*Exercise aim*
The reply must contain all of the records, unchanged.

*Excerpted data*
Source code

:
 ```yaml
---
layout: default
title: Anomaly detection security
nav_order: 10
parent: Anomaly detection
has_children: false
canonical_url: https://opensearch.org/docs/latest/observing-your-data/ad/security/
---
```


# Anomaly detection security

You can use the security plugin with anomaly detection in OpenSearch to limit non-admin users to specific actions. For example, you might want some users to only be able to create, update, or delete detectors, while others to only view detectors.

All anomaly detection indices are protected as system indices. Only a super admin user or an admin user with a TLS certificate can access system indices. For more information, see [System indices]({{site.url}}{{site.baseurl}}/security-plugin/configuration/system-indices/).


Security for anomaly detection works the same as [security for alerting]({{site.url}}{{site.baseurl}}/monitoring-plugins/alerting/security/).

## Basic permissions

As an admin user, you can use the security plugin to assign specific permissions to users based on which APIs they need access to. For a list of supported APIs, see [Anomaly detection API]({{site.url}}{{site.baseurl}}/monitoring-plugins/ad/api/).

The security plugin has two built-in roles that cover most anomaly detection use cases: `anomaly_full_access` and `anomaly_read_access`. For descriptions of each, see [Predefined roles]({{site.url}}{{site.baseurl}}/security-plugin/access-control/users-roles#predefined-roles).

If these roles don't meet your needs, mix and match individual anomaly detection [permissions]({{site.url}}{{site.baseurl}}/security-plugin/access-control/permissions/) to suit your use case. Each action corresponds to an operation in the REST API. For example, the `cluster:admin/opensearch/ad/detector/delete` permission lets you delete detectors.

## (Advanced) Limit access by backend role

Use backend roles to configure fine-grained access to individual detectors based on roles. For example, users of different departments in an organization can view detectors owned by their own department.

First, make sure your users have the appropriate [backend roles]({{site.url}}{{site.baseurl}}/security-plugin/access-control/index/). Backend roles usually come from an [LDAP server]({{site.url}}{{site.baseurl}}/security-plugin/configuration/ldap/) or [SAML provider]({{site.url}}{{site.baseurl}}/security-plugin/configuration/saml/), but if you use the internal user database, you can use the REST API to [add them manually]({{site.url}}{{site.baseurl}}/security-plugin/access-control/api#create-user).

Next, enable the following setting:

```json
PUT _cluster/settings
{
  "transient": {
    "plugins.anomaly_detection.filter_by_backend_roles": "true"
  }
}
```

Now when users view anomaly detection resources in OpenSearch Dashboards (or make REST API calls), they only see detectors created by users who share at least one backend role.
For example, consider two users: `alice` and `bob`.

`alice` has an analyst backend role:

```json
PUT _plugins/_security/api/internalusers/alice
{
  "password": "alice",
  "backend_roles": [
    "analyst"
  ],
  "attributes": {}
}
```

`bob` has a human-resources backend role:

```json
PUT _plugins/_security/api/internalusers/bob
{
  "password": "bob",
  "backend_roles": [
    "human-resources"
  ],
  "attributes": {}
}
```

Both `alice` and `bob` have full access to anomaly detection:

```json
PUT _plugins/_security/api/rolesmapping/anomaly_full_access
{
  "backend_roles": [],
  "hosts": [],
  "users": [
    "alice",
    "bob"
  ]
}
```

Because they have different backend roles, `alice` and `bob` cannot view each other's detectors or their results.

*Result of the exercise*
Source code

:
 ```yaml
---
layout: default
title: Anomaly detection security
nav_order: 10
parent: Anomaly detection
has_children: false
canonical_url: https://opensearch.org/docs/latest/observing-your-data/ad/security/
---
```


# Anomaly detection security

You can use the security plugin with anomaly detection in OpenSearch to limit non-admin users to specific actions. For example, you might want some users to only be able to create, update, or delete detectors, while others to only view detectors.

All anomaly detection indices are protected as system indices. Only a super admin user or an admin user with a TLS certificate can access system indices. For more information, see [System indices]({{site.url}}{{site.baseurl}}/security-plugin/configuration/system-indices/).


Security for anomaly detection works the same as [security for alerting]({{site.url}}{{site.baseurl}}/monitoring-plugins/alerting/security/).

## Basic permissions

As an admin user, you can use the security plugin to assign specific permissions to users based on which APIs they need access to. For a list of supported APIs, see [Anomaly detection API]({{site.url}}{{site.baseurl}}/monitoring-plugins/ad/api/).

The security plugin has two built-in roles that cover most anomaly detection use cases: `anomaly_full_access` and `anomaly_read_access`. For descriptions of each, see [Predefined roles]({{site.url}}{{site.baseurl}}/security-plugin/access-control/users-roles#predefined-roles).

If these roles don't meet your needs, mix and match individual anomaly detection [permissions]({{site.url}}{{site.baseurl}}/security-plugin/access-control/permissions/) to suit your use case. Each action corresponds to an operation in the REST API. For example, the `cluster:admin/opensearch/ad/detector/delete` permission lets you delete detectors.

## (Advanced) Limit access by backend role

Use backend roles to configure fine-grained access to individual detectors based on roles. For example, users of different departments in an organization can view detectors owned by their own department.

First, make sure your users have the appropriate [backend roles]({{site.url}}{{site.baseurl}}/security-plugin/access-control/index/). Backend roles usually come from an [LDAP server]({{site.url}}{{site.baseurl}}/security-plugin/configuration/ldap/) or [SAML provider]({{site.url}}{{site.baseurl}}/security-plugin/configuration/saml/), but if you use the internal user database, you can use the REST API to [add them manually]({{site.url}}{{site.baseurl}}/security-plugin/access-control/api#create-user).

Next, enable the following setting:

```json
PUT _cluster/settings
{
  "transient": {
    "plugins.anomaly_detection.filter_by_backend_roles": "true"
  }
}
```

Now when users view anomaly detection resources in OpenSearch Dashboards (or make REST API calls), they only see detectors created by users who share at least one backend role.
For example, consider two users: `alice` and `bob`.

`alice` has an analyst backend role:

```json
PUT _plugins/_security/api/internalusers/alice
{
  "password": "alice",
  "backend_roles": [
    "analyst"
  ],
  "attributes": {}
}
```

`bob` has a human-resources backend role:

```json
PUT _plugins/_security/api/internalusers/bob
{
  "password": "bob",
  "backend_roles": [
    "human-resources"
  ],
  "attributes": {}
}
```

Both `alice` and `bob` have full access to anomaly detection:

```json
PUT _plugins/_security/api/rolesmapping/anomaly_full_access
{
  "backend_roles": [],
  "hosts": [],
  "users": [
    "alice",
    "bob"
  ]
}
```

Because they have different backend roles, `alice` and `bob` cannot view each other's detectors or their results.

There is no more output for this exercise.